A evolução tecnológica veio de mãos dadas com silicones, ceras sintéticas e film formers, ingredientes que formam uma película fina sobre a pele, ajudando a fixar a maquilhagem, melhorar a espalhabilidade e proporcionar leveza e conforto. Estes avanços abriram caminho não só para melhorar a qualidade da maquilhagem tradicional, como para a híbrida, que se assume como verdadeiro aliado da saúde da pele.
"Cada vez mais faz sentido termos maquilhagem que nos deixa a pele com um melhor aspeto ao final do dia do que tínhamos no início, sem nunca dispersar a rotina de skincare", explica Sara Fernandes. Ajuda a reforçar a barreira, a acalmar irritações e até a complementar a proteção solar, enquanto cumpre a função clássica de disfarçar imperfeições. Para quem vive com condições dermatológicas visíveis ou invisíveis, contribui ainda para reduzir o “disease burden”, o peso diário que estas doenças trazem à autopercepção e ao bem-estar mental.

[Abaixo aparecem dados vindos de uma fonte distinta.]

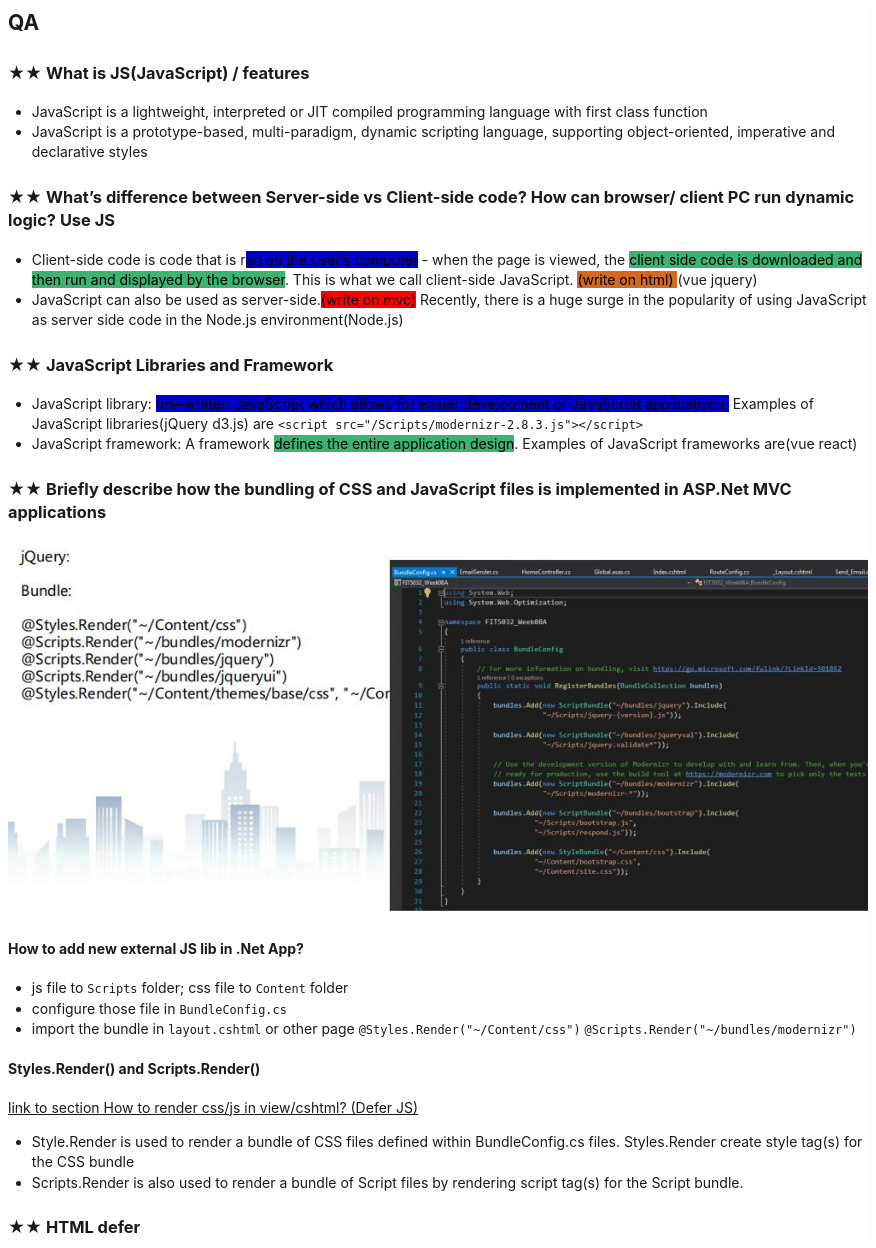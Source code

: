 ## QA
### ★★ What is JS(JavaScript) / features
+ JavaScript is a lightweight, interpreted or JIT compiled programming  language with first class function
+ JavaScript is a prototype-based, multi-paradigm, dynamic scripting  language, supporting object-oriented, imperative and declarative styles

### ★★ What’s difference between Server-side vs Client-side code? How can browser/ client PC run dynamic logic? Use JS
+ Client-side code is code  that is r<mark style="background: #0000CD;">an on the user’s  computer</mark> - when the page is viewed, the <mark style="background: #3CB371;">client side  code is downloaded and then run and displayed by the  browser</mark>. This is what we call client-side JavaScript. <mark style="background: #D2691E;">(write on  html) </mark> (vue jquery)
+ JavaScript can also be used as server-side.<mark style="background: #ff0000;">(write on mvc)</mark> Recently,  there is a huge surge in the popularity of using  JavaScript as server side code in the Node.js  environment(Node.js)
### ★★ JavaScript Libraries and Framework
+ JavaScript library: <mark style="background: #0000CD;">pre-written JavaScript which allows for easier development  of JavaScript applications.</mark> Examples of JavaScript libraries(jQuery d3.js) are `<script src="/Scripts/modernizr-2.8.3.js"></script>`
+ JavaScript framework: A framework <mark style="background: #3CB371;">defines the entire application design</mark>.  Examples of JavaScript frameworks are(vue react)
### ★★ Briefly describe how the bundling of CSS and JavaScript files is  implemented in ASP.Net MVC applications
![](../img/fit5032-20221106.png)
#### How to add new external JS lib in .Net App?
+ js file to `Scripts` folder; css file to `Content` folder
+ configure those file in `BundleConfig.cs`
+ import the bundle in `layout.cshtml`  or other page `@Styles.Render("~/Content/css")` `@Scripts.Render("~/bundles/modernizr")`
#### Styles.Render() and Scripts.Render()
[link to section How to render css/js in view/cshtml? (Defer JS)](#How%20to%20render%20css/js%20in%20view/cshtml?%20(Defer%20JS))
+ Style.Render is used to render a bundle of CSS files defined within BundleConfig.cs files. Styles.Render create style tag(s) for the CSS bundle
+ Scripts.Render is also used to render a bundle of Script files by rendering script tag(s) for the Script bundle.
### ★★ HTML defer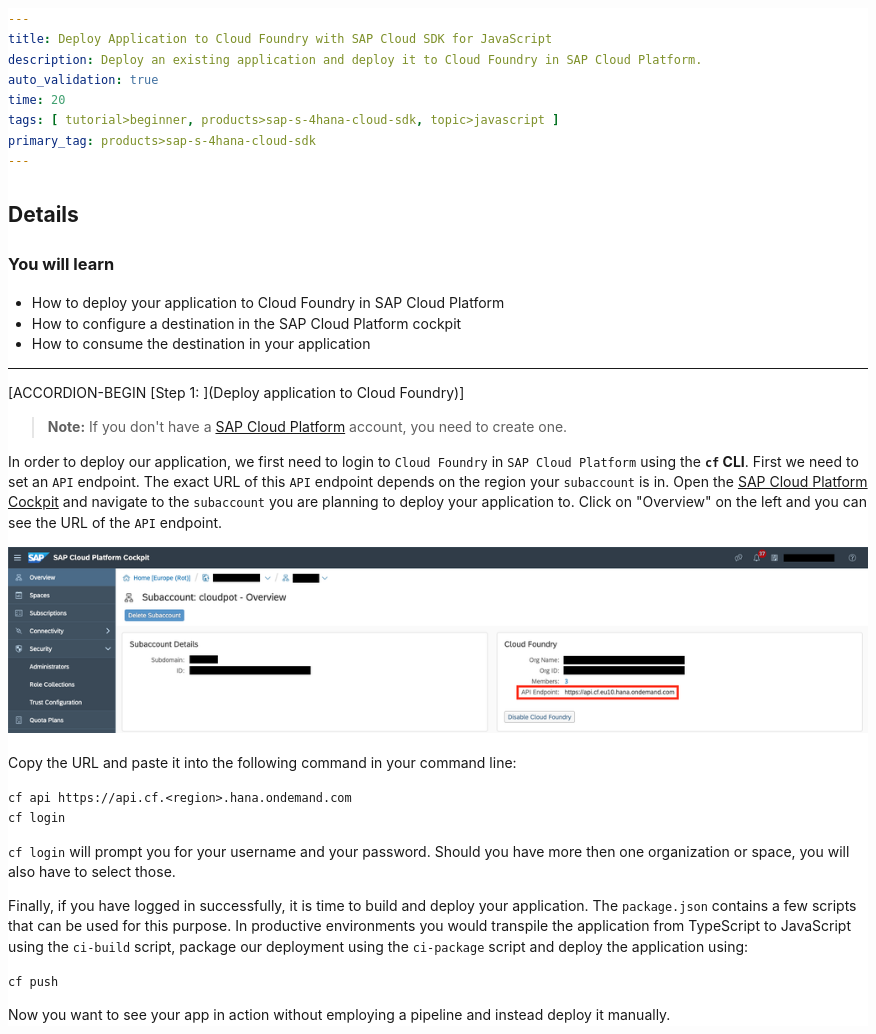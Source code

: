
 ```yaml
---
title: Deploy Application to Cloud Foundry with SAP Cloud SDK for JavaScript
description: Deploy an existing application and deploy it to Cloud Foundry in SAP Cloud Platform.
auto_validation: true
time: 20
tags: [ tutorial>beginner, products>sap-s-4hana-cloud-sdk, topic>javascript ]
primary_tag: products>sap-s-4hana-cloud-sdk
---
```


## Details
### You will learn
 - How to deploy your application to Cloud Foundry in SAP Cloud Platform
 - How to configure a destination in the SAP Cloud Platform cockpit
 - How to consume the destination in your application

---

[ACCORDION-BEGIN [Step 1: ](Deploy application to Cloud Foundry)]

>**Note:** If you don't have a [SAP Cloud Platform](https://account.hana.ondemand.com/) account, you need to create one.

In order to deploy our application, we first need to login to `Cloud Foundry` in `SAP Cloud Platform` using the **`cf` CLI**. First we need to set an `API` endpoint. The exact URL of this `API` endpoint depends on the region your `subaccount` is in. Open the [SAP Cloud Platform Cockpit](https://account.hana.ondemand.com/) and navigate to the `subaccount` you are planning to deploy your application to. Click on "Overview" on the left and you can see the URL of the `API` endpoint.

![API_Endpoint_in_Subaccount](subaccount_api_endpoint.png)

Copy the URL and paste it into the following command in your command line:

```Shell
cf api https://api.cf.<region>.hana.ondemand.com
cf login
```

`cf login` will prompt you for your username and your password. Should you have more then one organization or space, you will also have to select those.

Finally, if you have logged in successfully, it is time to build and deploy your application.
The `package.json` contains a few scripts that can be used for this purpose. In productive environments you would transpile the application from TypeScript to JavaScript using the `ci-build` script, package our deployment using the `ci-package` script and deploy the application using:
```Shell
cf push
```
Now you want to see your app in action without employing a pipeline and instead deploy it manually.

Embora se assuma como "agnóstica de marcas", porque acredita que "todas têm produtos excelentes", a farmacêutica dá o exemplo da It Cosmetics, criada precisamente com este propósito, recomendando o famoso CC Cream, conhecido por combinar pigmentos com ingredientes ativos, como niacinamida e peptídeos, que reforçam a barreira cutânea e ajudam na hidratação. "É uma win-win-win situation", resume a especialista, "porque a pele fica mais saudável, os problemas visíveis ficam disfarçados e a pessoa sente-se melhor mentalmente".
Sara Fernandes esclarece, porém, que a acumulação de ingredientes ativos é “cumulativa, para o bem e para o mal”. Explica que, embora seja maravilhoso observar os efeitos progressivos dos mesmos, "todos os ingredientes têm uma concentração máxima tolerável", exemplificando com a niacinamida, que se fixa em cerca de 10%. O problema surge quando a indústria e os consumidores se fixam na percentagem máxima, transformando cada produto num veículo para a dose máxima do ativo mais trendy.

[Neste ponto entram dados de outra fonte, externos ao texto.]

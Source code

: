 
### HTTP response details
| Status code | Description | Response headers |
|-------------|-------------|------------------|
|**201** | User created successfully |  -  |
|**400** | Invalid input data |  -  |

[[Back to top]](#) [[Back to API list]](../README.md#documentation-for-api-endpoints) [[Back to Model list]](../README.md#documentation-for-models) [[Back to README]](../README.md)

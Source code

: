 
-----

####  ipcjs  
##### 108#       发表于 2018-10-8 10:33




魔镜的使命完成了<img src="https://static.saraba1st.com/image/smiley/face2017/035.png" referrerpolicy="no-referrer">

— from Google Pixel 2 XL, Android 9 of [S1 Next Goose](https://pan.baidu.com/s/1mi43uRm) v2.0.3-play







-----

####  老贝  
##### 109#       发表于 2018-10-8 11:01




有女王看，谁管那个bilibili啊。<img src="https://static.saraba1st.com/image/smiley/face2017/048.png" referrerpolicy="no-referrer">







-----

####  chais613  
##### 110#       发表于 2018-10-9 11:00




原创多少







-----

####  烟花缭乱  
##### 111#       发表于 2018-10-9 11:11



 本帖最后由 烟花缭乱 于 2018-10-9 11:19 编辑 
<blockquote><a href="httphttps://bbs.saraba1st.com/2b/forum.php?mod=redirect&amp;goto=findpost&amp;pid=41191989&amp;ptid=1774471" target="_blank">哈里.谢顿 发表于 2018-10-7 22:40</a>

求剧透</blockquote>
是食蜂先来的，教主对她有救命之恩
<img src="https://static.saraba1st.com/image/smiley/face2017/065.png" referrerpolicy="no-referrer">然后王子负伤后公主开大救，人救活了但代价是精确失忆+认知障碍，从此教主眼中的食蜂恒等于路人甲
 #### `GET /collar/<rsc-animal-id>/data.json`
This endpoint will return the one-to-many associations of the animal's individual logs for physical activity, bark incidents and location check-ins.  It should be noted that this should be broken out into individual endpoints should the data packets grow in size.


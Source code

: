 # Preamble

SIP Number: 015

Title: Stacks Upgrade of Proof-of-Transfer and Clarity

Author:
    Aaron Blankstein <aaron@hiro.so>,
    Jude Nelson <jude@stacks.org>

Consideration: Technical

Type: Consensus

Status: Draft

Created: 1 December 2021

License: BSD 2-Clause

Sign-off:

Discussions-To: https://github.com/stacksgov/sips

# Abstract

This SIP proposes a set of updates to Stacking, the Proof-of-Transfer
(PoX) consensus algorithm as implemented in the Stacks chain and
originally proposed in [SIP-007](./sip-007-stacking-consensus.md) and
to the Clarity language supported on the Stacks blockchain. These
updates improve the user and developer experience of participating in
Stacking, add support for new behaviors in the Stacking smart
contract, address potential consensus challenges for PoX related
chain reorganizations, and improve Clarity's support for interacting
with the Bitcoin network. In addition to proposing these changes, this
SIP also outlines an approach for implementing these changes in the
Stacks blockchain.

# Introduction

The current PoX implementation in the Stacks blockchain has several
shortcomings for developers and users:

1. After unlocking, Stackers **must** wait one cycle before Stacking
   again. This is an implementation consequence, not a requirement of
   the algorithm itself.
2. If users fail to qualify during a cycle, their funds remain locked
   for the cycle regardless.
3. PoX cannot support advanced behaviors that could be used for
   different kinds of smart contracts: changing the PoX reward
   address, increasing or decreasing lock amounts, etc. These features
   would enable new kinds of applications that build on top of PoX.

Isto pode fazer com que a pele fique intolerante, não ao ativo mas à quantidade excessiva usada – e, a partir daqui, abre-se espaço para a desinformação. "Só porque [o ativo] está destacado no rótulo, não significa que seja necessariamente ele que me está a fazer ter uma reação. Por exemplo, se usar 10 produtos com 10% de niacinamida, qualquer pessoa fica intolerante", alerta. E não é só na pele que poderá ter implicações.

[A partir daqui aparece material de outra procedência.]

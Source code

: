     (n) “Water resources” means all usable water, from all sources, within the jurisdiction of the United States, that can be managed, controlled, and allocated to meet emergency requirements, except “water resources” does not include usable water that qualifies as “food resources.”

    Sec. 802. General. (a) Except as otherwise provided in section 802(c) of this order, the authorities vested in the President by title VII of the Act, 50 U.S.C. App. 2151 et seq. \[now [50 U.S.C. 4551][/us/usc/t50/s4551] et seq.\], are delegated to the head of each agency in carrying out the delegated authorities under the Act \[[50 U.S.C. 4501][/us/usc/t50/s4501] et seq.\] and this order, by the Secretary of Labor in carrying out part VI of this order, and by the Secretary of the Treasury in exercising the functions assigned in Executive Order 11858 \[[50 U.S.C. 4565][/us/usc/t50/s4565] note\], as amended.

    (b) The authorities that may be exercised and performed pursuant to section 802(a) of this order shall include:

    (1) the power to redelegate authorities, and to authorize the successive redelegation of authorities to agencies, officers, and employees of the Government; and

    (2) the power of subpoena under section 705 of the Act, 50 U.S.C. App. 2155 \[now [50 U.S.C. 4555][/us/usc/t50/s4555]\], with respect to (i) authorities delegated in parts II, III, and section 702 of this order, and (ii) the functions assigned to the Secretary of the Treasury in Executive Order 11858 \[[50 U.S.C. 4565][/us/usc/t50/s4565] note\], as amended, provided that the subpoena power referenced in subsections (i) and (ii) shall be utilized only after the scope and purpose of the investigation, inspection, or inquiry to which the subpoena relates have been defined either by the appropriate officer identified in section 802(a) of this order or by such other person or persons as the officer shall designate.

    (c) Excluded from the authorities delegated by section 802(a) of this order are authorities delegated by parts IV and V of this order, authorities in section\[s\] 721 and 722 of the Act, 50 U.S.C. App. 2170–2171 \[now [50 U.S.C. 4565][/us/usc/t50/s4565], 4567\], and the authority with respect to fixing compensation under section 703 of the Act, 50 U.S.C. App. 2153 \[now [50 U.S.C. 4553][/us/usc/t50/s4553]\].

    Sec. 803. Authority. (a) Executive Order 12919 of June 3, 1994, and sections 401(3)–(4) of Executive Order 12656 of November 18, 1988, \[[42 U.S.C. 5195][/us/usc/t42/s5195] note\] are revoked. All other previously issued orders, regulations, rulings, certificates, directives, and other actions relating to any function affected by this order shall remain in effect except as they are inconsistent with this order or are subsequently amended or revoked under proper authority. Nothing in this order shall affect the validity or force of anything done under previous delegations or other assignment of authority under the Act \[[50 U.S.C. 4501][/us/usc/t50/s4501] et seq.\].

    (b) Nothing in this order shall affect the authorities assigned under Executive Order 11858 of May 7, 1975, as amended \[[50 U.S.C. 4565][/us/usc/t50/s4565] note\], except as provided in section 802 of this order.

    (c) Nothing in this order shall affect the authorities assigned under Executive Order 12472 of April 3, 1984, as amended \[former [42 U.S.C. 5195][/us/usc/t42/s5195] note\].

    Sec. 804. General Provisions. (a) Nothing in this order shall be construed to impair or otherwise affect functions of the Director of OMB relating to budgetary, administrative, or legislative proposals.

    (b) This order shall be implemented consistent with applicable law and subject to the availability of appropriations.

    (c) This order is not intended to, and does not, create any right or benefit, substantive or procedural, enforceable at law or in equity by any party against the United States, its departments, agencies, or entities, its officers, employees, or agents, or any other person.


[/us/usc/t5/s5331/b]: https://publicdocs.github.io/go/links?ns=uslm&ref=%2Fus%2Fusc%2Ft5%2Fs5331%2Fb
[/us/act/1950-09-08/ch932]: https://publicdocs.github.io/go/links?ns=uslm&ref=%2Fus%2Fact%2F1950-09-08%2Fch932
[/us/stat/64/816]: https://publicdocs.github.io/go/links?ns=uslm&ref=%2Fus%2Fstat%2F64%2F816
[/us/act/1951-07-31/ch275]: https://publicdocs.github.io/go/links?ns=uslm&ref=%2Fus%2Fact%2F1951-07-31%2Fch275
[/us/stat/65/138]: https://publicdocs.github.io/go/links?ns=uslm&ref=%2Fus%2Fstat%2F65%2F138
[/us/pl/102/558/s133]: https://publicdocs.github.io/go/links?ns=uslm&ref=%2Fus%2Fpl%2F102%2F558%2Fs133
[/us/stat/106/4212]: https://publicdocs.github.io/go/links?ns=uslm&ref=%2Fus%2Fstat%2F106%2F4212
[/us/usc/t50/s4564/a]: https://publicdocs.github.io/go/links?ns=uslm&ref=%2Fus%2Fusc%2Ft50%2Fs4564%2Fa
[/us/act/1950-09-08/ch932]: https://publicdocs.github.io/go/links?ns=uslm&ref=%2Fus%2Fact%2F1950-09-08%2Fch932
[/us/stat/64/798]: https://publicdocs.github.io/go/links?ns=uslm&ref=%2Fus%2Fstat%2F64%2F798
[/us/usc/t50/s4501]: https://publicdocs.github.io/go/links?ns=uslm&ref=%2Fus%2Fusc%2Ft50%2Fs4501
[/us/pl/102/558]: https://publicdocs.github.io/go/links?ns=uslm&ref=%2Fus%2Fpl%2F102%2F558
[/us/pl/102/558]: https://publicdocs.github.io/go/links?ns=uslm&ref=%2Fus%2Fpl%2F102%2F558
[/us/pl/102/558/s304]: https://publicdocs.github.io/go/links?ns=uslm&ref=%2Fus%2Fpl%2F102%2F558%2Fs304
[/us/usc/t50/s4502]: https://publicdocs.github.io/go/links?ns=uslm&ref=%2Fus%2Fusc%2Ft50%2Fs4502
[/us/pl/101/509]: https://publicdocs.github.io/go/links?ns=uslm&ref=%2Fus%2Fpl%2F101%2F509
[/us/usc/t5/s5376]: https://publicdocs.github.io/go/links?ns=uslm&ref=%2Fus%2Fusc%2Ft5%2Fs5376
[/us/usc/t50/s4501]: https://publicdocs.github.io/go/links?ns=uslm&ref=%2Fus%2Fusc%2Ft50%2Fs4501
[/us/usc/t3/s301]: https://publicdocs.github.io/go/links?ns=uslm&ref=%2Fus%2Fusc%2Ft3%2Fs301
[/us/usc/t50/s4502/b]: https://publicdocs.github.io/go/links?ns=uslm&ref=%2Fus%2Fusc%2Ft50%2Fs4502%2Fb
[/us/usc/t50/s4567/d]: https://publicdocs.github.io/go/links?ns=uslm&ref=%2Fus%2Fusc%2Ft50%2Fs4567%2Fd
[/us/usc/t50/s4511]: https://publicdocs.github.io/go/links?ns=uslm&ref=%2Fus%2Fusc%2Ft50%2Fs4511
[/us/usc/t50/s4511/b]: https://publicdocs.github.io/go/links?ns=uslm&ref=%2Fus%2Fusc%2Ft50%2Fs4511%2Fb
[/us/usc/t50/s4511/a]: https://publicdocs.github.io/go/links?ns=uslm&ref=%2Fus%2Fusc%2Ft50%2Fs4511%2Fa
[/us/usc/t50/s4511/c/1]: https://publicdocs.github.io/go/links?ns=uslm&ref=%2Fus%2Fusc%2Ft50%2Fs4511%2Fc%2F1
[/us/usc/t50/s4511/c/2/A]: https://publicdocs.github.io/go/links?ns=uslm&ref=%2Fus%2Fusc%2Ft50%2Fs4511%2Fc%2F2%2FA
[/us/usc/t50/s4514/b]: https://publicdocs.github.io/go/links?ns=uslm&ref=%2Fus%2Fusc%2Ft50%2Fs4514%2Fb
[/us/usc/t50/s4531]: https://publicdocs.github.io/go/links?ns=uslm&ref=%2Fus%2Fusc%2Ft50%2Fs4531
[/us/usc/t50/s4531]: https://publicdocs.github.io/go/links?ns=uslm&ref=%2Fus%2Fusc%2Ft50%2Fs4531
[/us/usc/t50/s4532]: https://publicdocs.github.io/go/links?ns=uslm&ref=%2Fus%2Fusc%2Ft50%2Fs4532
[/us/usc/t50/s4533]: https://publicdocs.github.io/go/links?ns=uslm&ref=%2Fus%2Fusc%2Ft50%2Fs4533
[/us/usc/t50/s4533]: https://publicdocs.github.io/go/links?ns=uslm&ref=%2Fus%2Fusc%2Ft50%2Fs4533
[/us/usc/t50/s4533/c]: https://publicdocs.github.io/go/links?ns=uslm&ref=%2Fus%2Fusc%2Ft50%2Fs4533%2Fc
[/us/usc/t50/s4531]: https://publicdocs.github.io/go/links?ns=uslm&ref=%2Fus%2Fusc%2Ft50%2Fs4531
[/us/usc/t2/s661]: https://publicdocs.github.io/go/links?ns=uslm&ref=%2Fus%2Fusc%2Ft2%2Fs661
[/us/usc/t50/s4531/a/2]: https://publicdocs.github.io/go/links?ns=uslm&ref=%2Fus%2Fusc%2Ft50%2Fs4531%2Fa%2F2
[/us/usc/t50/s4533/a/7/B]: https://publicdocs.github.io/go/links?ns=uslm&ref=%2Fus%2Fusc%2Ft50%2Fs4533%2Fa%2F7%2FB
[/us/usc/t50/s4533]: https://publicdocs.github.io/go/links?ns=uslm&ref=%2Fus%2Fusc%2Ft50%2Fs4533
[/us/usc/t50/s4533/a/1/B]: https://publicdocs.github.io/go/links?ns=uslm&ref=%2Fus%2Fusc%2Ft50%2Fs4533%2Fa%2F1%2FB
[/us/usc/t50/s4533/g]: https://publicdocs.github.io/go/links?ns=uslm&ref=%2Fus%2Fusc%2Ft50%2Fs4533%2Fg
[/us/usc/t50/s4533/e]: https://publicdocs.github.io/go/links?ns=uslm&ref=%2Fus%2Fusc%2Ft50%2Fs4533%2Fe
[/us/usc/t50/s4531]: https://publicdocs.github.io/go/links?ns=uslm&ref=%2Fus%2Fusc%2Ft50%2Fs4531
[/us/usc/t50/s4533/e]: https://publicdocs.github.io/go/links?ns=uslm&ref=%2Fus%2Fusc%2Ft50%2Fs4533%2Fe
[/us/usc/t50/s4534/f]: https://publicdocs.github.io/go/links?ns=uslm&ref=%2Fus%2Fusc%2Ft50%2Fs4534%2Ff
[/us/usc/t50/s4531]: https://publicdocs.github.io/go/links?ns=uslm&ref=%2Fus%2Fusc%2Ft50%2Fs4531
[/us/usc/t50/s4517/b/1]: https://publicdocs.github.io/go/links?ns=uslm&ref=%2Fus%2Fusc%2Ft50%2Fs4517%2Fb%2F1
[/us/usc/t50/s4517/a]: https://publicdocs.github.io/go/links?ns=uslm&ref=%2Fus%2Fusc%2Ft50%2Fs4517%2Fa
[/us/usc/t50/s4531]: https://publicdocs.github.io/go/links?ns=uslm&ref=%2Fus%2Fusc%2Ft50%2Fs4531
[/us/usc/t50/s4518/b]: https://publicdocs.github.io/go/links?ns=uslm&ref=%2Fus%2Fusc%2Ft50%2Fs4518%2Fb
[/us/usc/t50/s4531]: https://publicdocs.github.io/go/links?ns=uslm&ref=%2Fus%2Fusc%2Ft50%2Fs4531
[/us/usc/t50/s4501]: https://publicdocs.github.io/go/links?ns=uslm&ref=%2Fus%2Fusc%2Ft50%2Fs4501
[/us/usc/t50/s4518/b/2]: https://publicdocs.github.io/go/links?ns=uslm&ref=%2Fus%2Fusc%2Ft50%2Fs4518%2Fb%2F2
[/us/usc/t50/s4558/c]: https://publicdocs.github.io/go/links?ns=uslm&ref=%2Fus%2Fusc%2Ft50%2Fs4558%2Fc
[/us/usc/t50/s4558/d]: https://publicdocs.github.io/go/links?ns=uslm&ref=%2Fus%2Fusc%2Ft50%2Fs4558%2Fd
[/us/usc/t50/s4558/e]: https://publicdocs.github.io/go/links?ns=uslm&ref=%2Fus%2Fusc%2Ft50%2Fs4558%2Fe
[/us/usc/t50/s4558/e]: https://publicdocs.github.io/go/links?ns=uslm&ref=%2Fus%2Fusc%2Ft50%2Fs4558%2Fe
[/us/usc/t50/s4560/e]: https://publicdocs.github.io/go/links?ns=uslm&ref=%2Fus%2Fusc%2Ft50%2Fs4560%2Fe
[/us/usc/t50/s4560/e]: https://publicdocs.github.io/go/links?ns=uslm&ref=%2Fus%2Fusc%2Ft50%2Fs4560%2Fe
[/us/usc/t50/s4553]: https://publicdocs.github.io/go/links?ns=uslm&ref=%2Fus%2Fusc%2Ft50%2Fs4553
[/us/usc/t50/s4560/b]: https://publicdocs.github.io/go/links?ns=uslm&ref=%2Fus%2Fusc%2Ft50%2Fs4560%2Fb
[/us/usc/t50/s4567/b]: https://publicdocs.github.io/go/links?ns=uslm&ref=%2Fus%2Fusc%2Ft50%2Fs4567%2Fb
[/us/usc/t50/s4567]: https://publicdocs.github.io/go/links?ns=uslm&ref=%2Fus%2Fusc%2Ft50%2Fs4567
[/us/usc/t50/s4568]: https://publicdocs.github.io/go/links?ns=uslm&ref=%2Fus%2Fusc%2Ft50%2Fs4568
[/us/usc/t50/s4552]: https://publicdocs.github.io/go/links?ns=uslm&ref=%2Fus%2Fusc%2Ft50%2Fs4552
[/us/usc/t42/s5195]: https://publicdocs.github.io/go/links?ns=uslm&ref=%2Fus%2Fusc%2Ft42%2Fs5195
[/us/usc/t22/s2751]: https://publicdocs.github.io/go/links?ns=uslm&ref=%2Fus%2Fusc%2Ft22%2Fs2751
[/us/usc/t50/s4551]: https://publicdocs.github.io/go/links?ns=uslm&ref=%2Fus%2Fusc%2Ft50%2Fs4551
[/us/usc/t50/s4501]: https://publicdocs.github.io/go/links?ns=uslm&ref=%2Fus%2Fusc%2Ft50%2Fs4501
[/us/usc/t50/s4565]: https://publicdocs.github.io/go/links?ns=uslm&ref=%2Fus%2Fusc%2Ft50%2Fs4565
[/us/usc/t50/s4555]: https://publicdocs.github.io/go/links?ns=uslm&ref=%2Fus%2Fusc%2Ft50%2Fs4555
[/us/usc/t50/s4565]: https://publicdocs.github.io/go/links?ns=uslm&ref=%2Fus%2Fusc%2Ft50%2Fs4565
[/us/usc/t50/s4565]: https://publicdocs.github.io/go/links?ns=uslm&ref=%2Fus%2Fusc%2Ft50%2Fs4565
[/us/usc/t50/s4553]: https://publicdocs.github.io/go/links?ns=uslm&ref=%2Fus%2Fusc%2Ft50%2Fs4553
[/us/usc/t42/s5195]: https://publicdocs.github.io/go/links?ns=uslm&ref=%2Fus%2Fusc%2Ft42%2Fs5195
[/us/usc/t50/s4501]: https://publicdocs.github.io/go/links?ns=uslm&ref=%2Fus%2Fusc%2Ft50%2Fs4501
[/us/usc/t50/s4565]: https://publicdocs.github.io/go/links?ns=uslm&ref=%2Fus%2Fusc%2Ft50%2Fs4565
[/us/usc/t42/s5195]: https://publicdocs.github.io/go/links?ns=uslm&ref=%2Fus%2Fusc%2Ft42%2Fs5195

Este fenómeno pode acabar por afetar, simultaneamente, a liberdade de as marcas desenvolverem produtos inovadores, restringindo-os. A farmacêutica sublinha que há situações em que um sérum precisa de concentrações elevadas de múltiplos ativos para tratar condições específicas e que estas restrições, impostas por receio e excesso de regulamentação, podem impedir que soluções mais eficazes cheguem ao público.
Contudo, uma coisa é certa: tal como qualquer outro produto, quando usado como deve ser, a maquilhagem híbrida é uma extensão do cuidado que oferecemos a nós próprios. É o ponto de encontro entre ciência, sensibilidade e estética, através da qual cada gesto conta para a saúde da pele e para o equilíbrio mental. "Temos aqui o melhor dos dois mundos e ainda contribui para a saúde mental das pessoas com problemas de pele. Saímos todos a ganhar", remata Sara Fernandes.